L’obiettivo dell’Egitto sarebbe in sostanza quello di eliminare dalla Cirenaica ogni infiltrazione islamista, spina nel fianco del governo egiziano in quanto costituisce un supporto logistico ai Fratelli Musulmani e agli altri gruppi jihadisti che operano all’ombra delle Piramidi. Pertanto è ipotizzabile che il primo obiettivo sarà l’autoproclamato Califfato di Derna, direttamente collegato all’ISIS siro-iracheno, e già bombardato dall’aria negli scorsi mesi.
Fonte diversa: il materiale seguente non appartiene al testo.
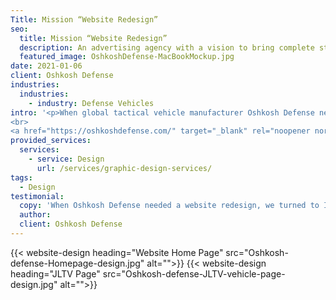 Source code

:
 ```yaml
---
Title: Mission “Website Redesign”
seo:
  title: Mission “Website Redesign”
  description: An advertising agency with a vision to bring complete strategic development and creative execution capabilities into one roll-up-your-sleeves, hard-working kind of ad agency.
  featured_image: OshkoshDefense-MacBookMockup.jpg
date: 2021-01-06
client: Oshkosh Defense
industries:
  industries:
    - industry: Defense Vehicles
intro: '<p>When global tactical vehicle manufacturer Oshkosh Defense needed an experienced team to lead their website redesign, we made it our mission to deliver! With a goal to modernize the design and functionality while adhering to existing brand standards, Insight created an easy-to-navigate site that showcases Oshkosh Defense’s stunning professional photography. Mobile-friendly layouts and secondary menu bars now allow viewers to seamlessly delve into Oshkosh Defense’s extensive content. From their impressive line-up of military vehicles to a new community section highlighting their significant philanthropic contributions, Oshkosh Defense’s reputable brand and honorable purpose shines through in this website redesign.</p>
<br>
<a href="https://oshkoshdefense.com/" target="_blank" rel="noopener noreferrer" class="btn btn-primary">View Website</a>'
provided_services:
  services:
    - service: Design
      url: /services/graphic-design-services/
tags:
  - Design
testimonial: 
  copy: 'When Oshkosh Defense needed a website redesign, we turned to Insight Creative, Inc. to create a more modern design with increased functionality throughout our pages and menus. Their design helped highlight primary areas of our business including our portfolio of vehicles, advanced technologies and community support, so viewers can visit the most important pages on the website first. Not only does the site look great, but the team was efficient and used weekly meetings to ensure our website was done on time and on budget!'
  author:
  client: Oshkosh Defense
---
```


<div class="wrapper-md">
{{< website-design heading="Website Home Page" src="Oshkosh-defense-Homepage-design.jpg" alt="">}}
{{< website-design heading="JLTV Page" src="Oshkosh-defense-JLTV-vehicle-page-design.jpg" alt="">}}
</div>

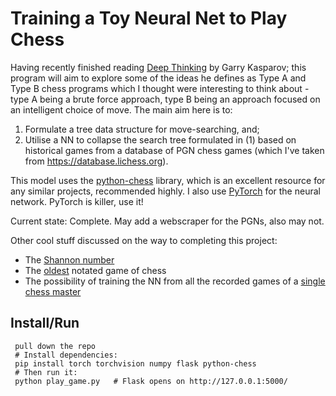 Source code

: # Training a Toy Neural Net to Play Chess

Having recently finished reading [Deep Thinking](https://www.goodreads.com/book/show/31934455-deep-thinking) by Garry Kasparov; this program
will aim to explore some of the ideas he defines as Type A and Type B chess
programs which I thought were interesting to think about - type A being a brute force approach, type B being an approach focused on an intelligent choice of move. The main aim here is to:

1. Formulate a tree data structure for move-searching, and;
2. Utilise a NN to collapse the search tree formulated in (1) based on
historical games from a database of PGN chess games (which I've taken from https://database.lichess.org).

This model uses the [python-chess](https://python-chess.readthedocs.io) library, which is an excellent resource for any similar projects, recommended highly. I also use [PyTorch](https://pypi.org/project/torch/) for the neural network. PyTorch is killer, use it!

Current state: Complete. May add a webscraper for the PGNs, also may not.

Other cool stuff discussed on the way to completing this project:
* The [Shannon number](https://en.wikipedia.org/wiki/Shannon_number)
* The [oldest](https://www.chess2u.com/t8826-oldest-recorded-chess-game) notated game of chess
* The possibility of training the NN from all the recorded games of a [single chess master](https://www.chessgames.com/perl/chessplayer?pid=15940)

Install/Run
-----

```
 pull down the repo
 # Install dependencies:
 pip install torch torchvision numpy flask python-chess
 # Then run it:
 python play_game.py   # Flask opens on http://127.0.0.1:5000/
```
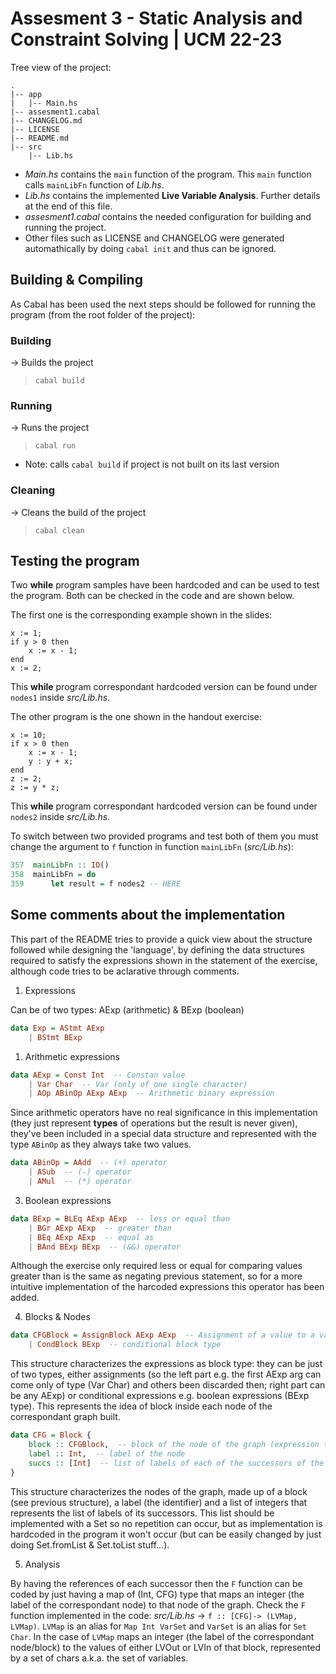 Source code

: # Assesment 3 - Static Analysis and Constraint Solving | UCM 22-23

Tree view of the project:

```
.
|-- app
|   |-- Main.hs
|-- assesment1.cabal
|-- CHANGELOG.md
|-- LICENSE
|-- README.md
|-- src
    |-- Lib.hs
```

- _Main.hs_ contains the `main` function of the program. This `main` function calls `mainLibFn` function of _Lib.hs_.
- _Lib.hs_ contains the implemented **Live Variable Analysis**. Further details at the end of this file.
- _assesment1.cabal_ contains the needed configuration for building and running the project.
- Other files such as LICENSE and CHANGELOG were generated automathically by doing `cabal init` and thus can be ignored.

## Building & Compiling

As Cabal has been used the next steps should be followed for running the program (from the root folder of the project):

### Building

-> Builds the project

> `cabal build`

### Running

-> Runs the project

> `cabal run`

- Note: calls `cabal build` if project is not built on its last version

### Cleaning

-> Cleans the build of the project

> `cabal clean`

## Testing the program

Two **while** program samples have been hardcoded and can be used to test the program. Both can be checked in the code and are shown below.

The first one is the corresponding example shown in the slides:

```while
x := 1;
if y > 0 then
    x := x - 1;
end
x := 2;
```

This **while** program correspondant hardcoded version can be found under `nodes1` inside _src/Lib.hs_.

The other program is the one shown in the handout exercise:

```while
x := 10;
if x > 0 then
    x := x - 1;
    y : y + x;
end
z := 2;
z := y * z;
```

This **while** program correspondant hardcoded version can be found under `nodes2` inside _src/Lib.hs_.

To switch between two provided programs and test both of them you must change the argument to `f` function in function `mainLibFn` (_src/Lib.hs_):

```haskell
357  mainLibFn :: IO()
358  mainLibFn = do
359      let result = f nodes2 -- HERE
```

## Some comments about the implementation

This part of the README tries to provide a quick view about the structure followed while designing the 'language', by defining the data structures required to satisfy the expressions shown in the statement of the exercise, although code tries to be aclarative through comments.

1. Expressions

Can be of two types: AExp (arithmetic) & BExp (boolean)

```haskell
data Exp = AStmt AExp
    | BStmt BExp
```

1. Arithmetic expressions

```haskell
data AExp = Const Int  -- Constan value
    | Var Char  -- Var (only of one single character)
    | AOp ABinOp AExp AExp  -- Arithmetic binary expression
```

Since arithmetic operators have no real significance in this implementation (they just represent **types** of operations but the result is never given), they've been included in a special data structure and represented with the type `ABinOp` as they always take two values.

```haskell
data ABinOp = AAdd  -- (+) operator
    | ASub  -- (-) operator
    | AMul  -- (*) operator
```

3. Boolean expressions

```haskell
data BExp = BLEq AExp AExp  -- less or equal than
    | BGr AExp AExp  -- greater than
    | BEq AExp AExp  -- equal as
    | BAnd BExp BExp  -- (&&) operator
```

Although the exercise only required less or equal for comparing values greater than is the same as negating previous statement, so for a more intuitive implementation of the harcoded expressions this operator has been added.

4. Blocks & Nodes

```haskell
data CFGBlock = AssignBlock AExp AExp  -- Assignment of a value to a var
    | CondBlock BExp  -- conditional block type
```

This structure characterizes the expressions as block type: they can be just of two types, either assignments (so the left part e.g. the first AExp arg can come only of type (Var Char) and others been discarded then; right part can be any AExp) or conditional expressions e.g. boolean expressions (BExp type). This represents the idea of block inside each node of the correspondant graph built.

```haskell
data CFG = Block {
    block :: CFGBlock,  -- block of the node of the graph (expression type)
    label :: Int,  -- label of the node
    succs :: [Int]  -- list of labels of each of the successors of the correspondant node of the graph (successors of the block of code)
}
```

This structure characterizes the nodes of the graph, made up of a block (see previous structure), a label (the identifier) and a list of integers that represents the list of labels of its successors. This list should be implemented with a Set so no repetition can occur, but as implementation is hardcoded in the program it won't occur (but can be easily changed by just doing Set.fromList & Set.toList stuff...).

5. Analysis

By having the references of each successor then the `F` function can be coded by just having a map of (Int, CFG) type that maps an integer (the label of the correspondant node) to that node of the graph. Check the `F` function implemented in the code: _src/Lib.hs_ ->  `f :: [CFG]-> (LVMap, LVMap)`. `LVMap` is an alias for `Map Int VarSet` and `VarSet` is an alias for `Set Char`. In the case of `LVMap` maps an integer (the label of the correspondant node/block) to the values of either LVOut or LVIn of that block, represented by a set of chars a.k.a. the set of variables.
Tuttavia, considerando la quantità di milizie presenti all’interno della Libia, e l’assenza di una linea del fronte ben definita fra il territorio sotto il controllo di Tobruk e quello di Tripoli, viene da chiedersi fino a che punto Al Sisi farebbe avanzare i suoi carri armati, e se, vista l’enorme disparità fra le forze armate egiziane e quelle fedeli al governo islamista di Tripoli potrebbe essere tentato di arrivare fino alla Capitale. E in questo caso, sarebbe poi in grado di garantire un effettivo controllo dell’immenso territorio libico?
La risposta a questa domanda determinerà il prossimo futuro della Libia.
Determinerà anche, in virtù delle dichiarazioni del governo di Tripoli, che si è detto assolutamente incapace di intervenire per fermare le partenze dei barconi verso l’Italia, il destino dei flussi migratori: se sulla sponda meridionale del Mediterraneo ci sarà un’autorità credibile con cui confrontarsi, sarà allora possibile collaborare per arrestare il mercato di esseri umani, esponenzialmente aumentato nell’ultimo anno, in concomitanza con il precipitare della crisi libica.
Le alternative alla carta egiziana sono solo due: l’intervento diretto dell’Europa sulle coste della Libia, o la resa finale ai trafficanti, e l’accettazione del fatto che nei prossimi anni gli immigrati non si conteranno nell’ordine delle decine, ma delle centinaia di migliaia di persone.